*WHAT TO DO:* Check each line below for the word "completed". Then give only how many lines have it.

──────

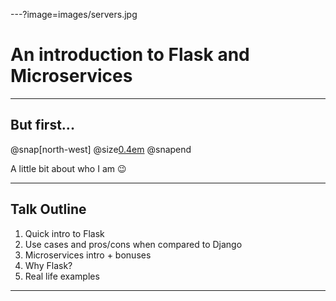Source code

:---?image=images/servers.jpg

# An introduction to Flask and Microservices

---

## But first...

@snap[north-west]
@size[0.4em](![elements_logo](images/logo_1.png))
@snapend


A little bit about who I am :wink:

---

## Talk Outline

1. Quick intro to Flask
2. Use cases and pros/cons when compared to Django
3. Microservices intro + bonuses
4. Why Flask?
5. Real life examples

---
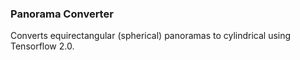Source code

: ### Panorama Converter ###

Converts equirectangular (spherical) panoramas to cylindrical using Tensorflow 2.0.
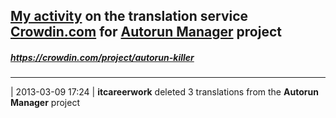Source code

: ## [My activity](https://crowdin.com/profile/itcareerwork/activity "My profile") on the translation service [Crowdin.com](https://crowdin.com "crowdin.com") for [Autorun Manager](https://crowdin.com/project/autorun-killer "Autorun Manager Crowdin") project
##### <https://crowdin.com/project/autorun-killer>
***
| 2013-03-09 17:24 | **itcareerwork** deleted 3 translations from the **Autorun Manager** project
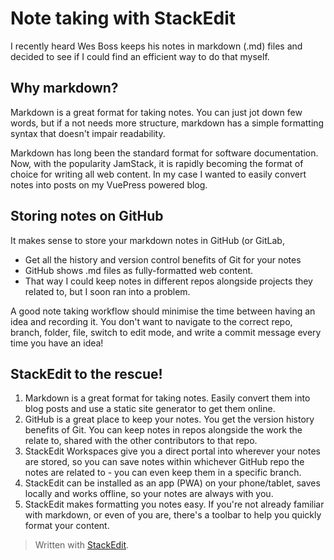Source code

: # Note taking with StackEdit
I recently heard Wes Boss keeps his notes in markdown (.md) files and decided to see if I could find an efficient way to do that myself.

## Why markdown?
Markdown is a great format for taking notes. You can just jot down few words, but if a not needs more structure, markdown has a simple formatting syntax that doesn't impair readability. 

Markdown has long been the standard format for software documentation. Now, with the popularity JamStack, it is rapidly becoming the format of choice for writing all web content. In my case I wanted to easily convert notes into posts on my VuePress powered blog.

## Storing notes on GitHub
It makes sense to store your markdown notes in GitHub (or GitLab, 

 - Get all the history and version control benefits of Git for your notes
 - GitHub shows .md files as fully-formatted web content.
 - That way I could keep notes in different repos alongside projects they related to, but I soon ran into a problem.

A good note taking workflow should minimise the time between having an idea and recording it. You don't want to navigate to the correct repo, branch, folder, file, switch to edit mode, and write a commit message every time you have an idea!

## StackEdit to the rescue!

1. Markdown is a great format for taking notes. Easily convert them into blog posts and use a static site generator to get them online.
2. GitHub is a great place to keep your notes. You get the version history benefits of Git. You can keep notes in repos alongside the work the relate to, shared with the other contributors to that repo.
3. StackEdit Workspaces give you a direct portal into wherever your notes are stored, so you can save notes within whichever GitHub repo the notes are related to - you can even keep them in a specific branch. 
4. StackEdit can be installed as an app (PWA) on your phone/tablet, saves locally and works offline, so your notes are always with you.
5. StackEdit makes formatting you notes easy. If you're not already familiar with markdown, or even of you are, there's a toolbar to help you quickly format your content.



> Written with [StackEdit](https://stackedit.io/).
<!--stackedit_data:
eyJoaXN0b3J5IjpbLTE5ODEwNzg3NjAsLTk1MDY1MzM0OSwtMT
IzMDAyMDE0NSwtMjA0NDczMzIyXX0=
-->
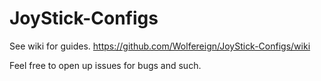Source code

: # JoyStick-Configs
See wiki for guides. https://github.com/Wolfereign/JoyStick-Configs/wiki

Feel free to open up issues for bugs and such.
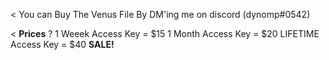 < You can Buy The Venus File By DM'ing me on discord (dynomp#0542) 

< **Prices** ?
1 Weeek Access Key = $15
1 Month Access Key = $20
LIFETIME Access Key = $40 **SALE!**
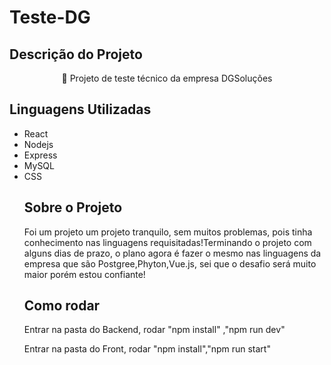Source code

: # Teste-DG

## Descrição do Projeto


<p align="center">🚀 Projeto de teste técnico da empresa DGSoluções</p>

## Linguagens Utilizadas
<ul>
  <li>React</li>
  <li>Nodejs</li>
  <li>Express</li>
  <li>MySQL</li>
  <li>CSS</li>
  
  
## Sobre o Projeto
  <p>Foi um projeto um projeto tranquilo, sem muitos problemas, pois tinha conhecimento nas linguagens requisitadas!Terminando o projeto com alguns dias de prazo, o plano agora é
    fazer o  mesmo nas linguagens  da empresa que são Postgree,Phyton,Vue.js, sei que o desafio  será muito maior porém estou confiante!</p>

  
  ## Como rodar
  <p>Entrar na pasta do Backend, rodar "npm install" ,"npm run dev"</p>
  <p>Entrar na pasta do Front, rodar  "npm install","npm  run start"</p>
  
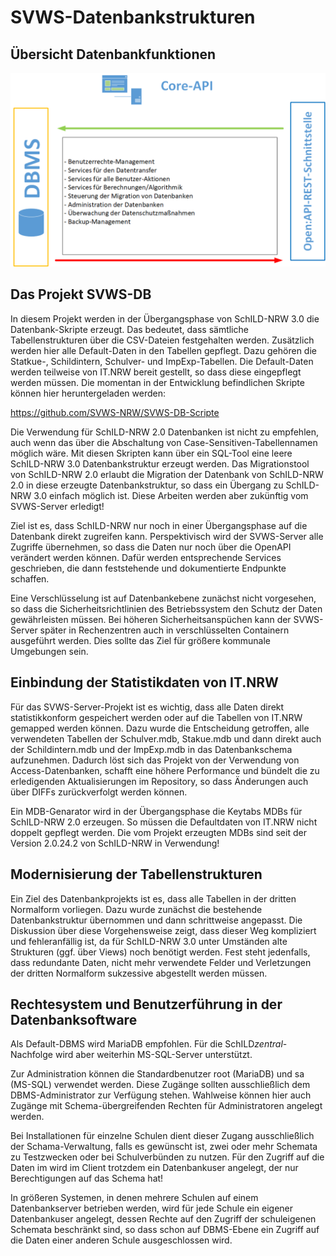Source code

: # SVWS-Datenbankstrukturen

## Übersicht Datenbankfunktionen

![Übersicht-REST-Server-06](./graphics/Uebersicht-REST-Server-06.png)

## Das Projekt SVWS-DB
In diesem Projekt werden in der Übergangsphase von SchILD-NRW 3.0 die Datenbank-Skripte erzeugt. 
Das bedeutet, dass sämtliche Tabellenstrukturen über die CSV-Dateien festgehalten werden.
Zusätzlich werden hier alle Default-Daten in den Tabellen gepflegt. 
Dazu gehören die Statkue-, Schildintern, Schulver- und ImpExp-Tabellen. Die Default-Daten werden teilweise von IT.NRW 
bereit gestellt, so dass diese eingepflegt werden müssen.
Die momentan in der Entwicklung befindlichen Skripte können hier heruntergeladen werden:

https://github.com/SVWS-NRW/SVWS-DB-Scripte

Die Verwendung für SchILD-NRW 2.0 Datenbanken ist nicht zu empfehlen, auch wenn das über die Abschaltung von Case-Sensitiven-Tabellennamen möglich wäre.
Mit diesen Skripten kann über ein SQL-Tool eine leere SchILD-NRW 3.0 Datenbankstruktur erzeugt werden. 
Das Migrationstool von SchILD-NRW 2.0 erlaubt die Migration der Datenbank von SchILD-NRW 2.0 in diese erzeugte Datenbankstruktur, so dass ein Übergang zu SchILD-NRW 3.0 einfach möglich ist.
Diese Arbeiten werden aber zukünftig vom SVWS-Server erledigt!

Ziel ist es, dass SchILD-NRW nur noch in einer Übergangsphase auf die Datenbank direkt zugreifen kann. 
Perspektivisch wird der SVWS-Server alle Zugriffe übernehmen, so dass die Daten nur noch über die OpenAPI verändert werden können. 
Dafür werden entsprechende Services geschrieben, die dann feststehende und dokumentierte Endpunkte schaffen.

Eine Verschlüsselung ist auf Datenbankebene zunächst nicht vorgesehen, so dass die Sicherheitsrichtlinien des Betriebssystem den Schutz der Daten gewährleisten müssen. 
Bei höheren Sicherheitsanspüchen kann der SVWS-Server später in Rechenzentren auch in verschlüsselten Containern ausgeführt werden. 
Dies sollte das Ziel für größere kommunale Umgebungen sein.

## Einbindung der Statistikdaten von IT.NRW
Für das SVWS-Server-Projekt ist es wichtig, dass alle Daten direkt statistikkonform gespeichert werden oder auf die Tabellen von IT.NRW gemapped werden können.
Dazu wurde die Entscheidung getroffen, alle verwendeten Tabellen der Schulver.mdb, Stakue.mdb und dann direkt auch der Schildintern.mdb und der ImpExp.mdb 
in das Datenbankschema aufzunehmen.
Dadurch löst sich das Projekt von der Verwendung von Access-Datenbanken, schafft eine höhere Performance und bündelt die zu erledigenden Aktualisierungen 
im Repository, so dass Änderungen auch über DIFFs zurückverfolgt werden können.

Ein MDB-Genarator wird in der Übergangsphase die Keytabs MDBs für SchILD-NRW 2.0 erzeugen. So müssen die Defaultdaten von IT.NRW nicht doppelt gepflegt werden. Die vom Projekt erzeugten MDBs sind seit der Version 2.0.24.2 von SchILD-NRW in Verwendung!

## Modernisierung der Tabellenstrukturen
Ein Ziel des Datenbankprojekts ist es, dass alle Tabellen in der dritten Normalform vorliegen.
Dazu wurde zunächst die bestehende Datenbankstruktur übernommen und dann schrittweise angepasst. Die Diskussion über diese Vorgehensweise zeigt, dass dieser Weg kompliziert und fehleranfällig ist, da für SchILD-NRW 3.0 unter Umständen alte Strukturen (ggf. über Views) noch benötigt werden.
Fest steht jedenfalls, dass redundante Daten, nicht mehr verwendete Felder und Verletzungen der dritten Normalform sukzessive abgestellt werden müssen.


## Rechtesystem und Benutzerführung in der Datenbanksoftware
Als Default-DBMS wird MariaDB empfohlen. Für die SchILD*zentral*-Nachfolge wird aber weiterhin MS-SQL-Server unterstützt.

Zur Administration können die Standardbenutzer root (MariaDB) und sa (MS-SQL) verwendet werden. Diese Zugänge sollten ausschließlich dem DBMS-Administrator zur Verfügung stehen. Wahlweise können hier auch Zugänge mit Schema-übergreifenden Rechten für Administratoren angelegt werden.

Bei Installationen für einzelne Schulen dient dieser Zugang ausschließlich der Schama-Verwaltung, falls es gewünscht ist, zwei oder mehr Schemata zu Testzwecken oder bei Schulverbünden zu nutzen. Für den Zugriff auf die Daten im wird im Client trotzdem ein Datenbankuser angelegt, der nur Berechtigungen auf das Schema hat!

In größeren Systemen, in denen mehrere Schulen auf einem Datenbankserver betrieben werden, wird für jede Schule ein eigener Datenbankuser angelegt, dessen Rechte auf den Zugriff der schuleigenen Schemata beschränkt sind, so dass schon auf DBMS-Ebene ein Zugriff auf die Daten einer anderen Schule ausgeschlossen wird.


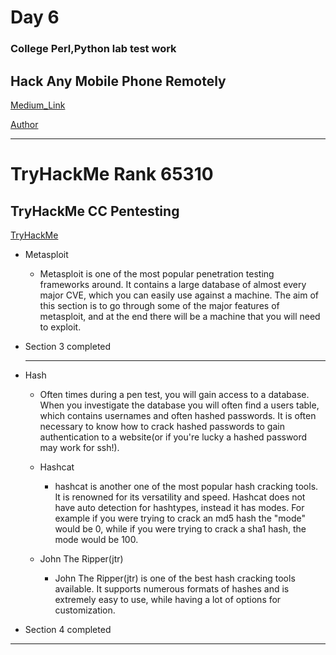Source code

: # Day 6

### College Perl,Python lab test work

## Hack Any Mobile Phone Remotely

[Medium_Link](https://amallnamd.medium.com/hack-any-mobile-phone-remotely-302cffab0d2d)


[Author](https://amallnamd.medium.com/)

---

# TryHackMe Rank 65310
## TryHackMe CC Pentesting

[TryHackMe](https://tryhackme.com/room/ccpentesting)

-   Metasploit

    - Metasploit is one of the most popular penetration testing frameworks around. It contains a large database of almost every major CVE, which you can easily use against a machine. The aim of this section is to go through some of the major features of metasploit, and at the end there will be a machine that you will need to exploit.

- Section 3 completed

    ---

-   Hash

    - Often times during a pen test, you will gain access to a database. When you investigate the database you will often find a users table, which contains usernames and often hashed passwords. It is often necessary to know how to crack hashed passwords to gain authentication to a website(or if you're lucky a hashed password may work for ssh!).

    - Hashcat

      - hashcat is another one of the most popular hash cracking tools. It is renowned for its versatility and speed. Hashcat does not have auto detection for hashtypes, instead it has modes. For example if you were trying to crack an md5 hash the "mode" would be 0, while if you were trying to crack a sha1 hash, the mode would be 100.

    - John The Ripper(jtr)
      - John The Ripper(jtr) is one of the best hash cracking tools available. It supports numerous formats of hashes and is extremely easy to use, while having a lot of options for customization.

- Section 4 completed

---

──────

*ANSWER BOX:* 2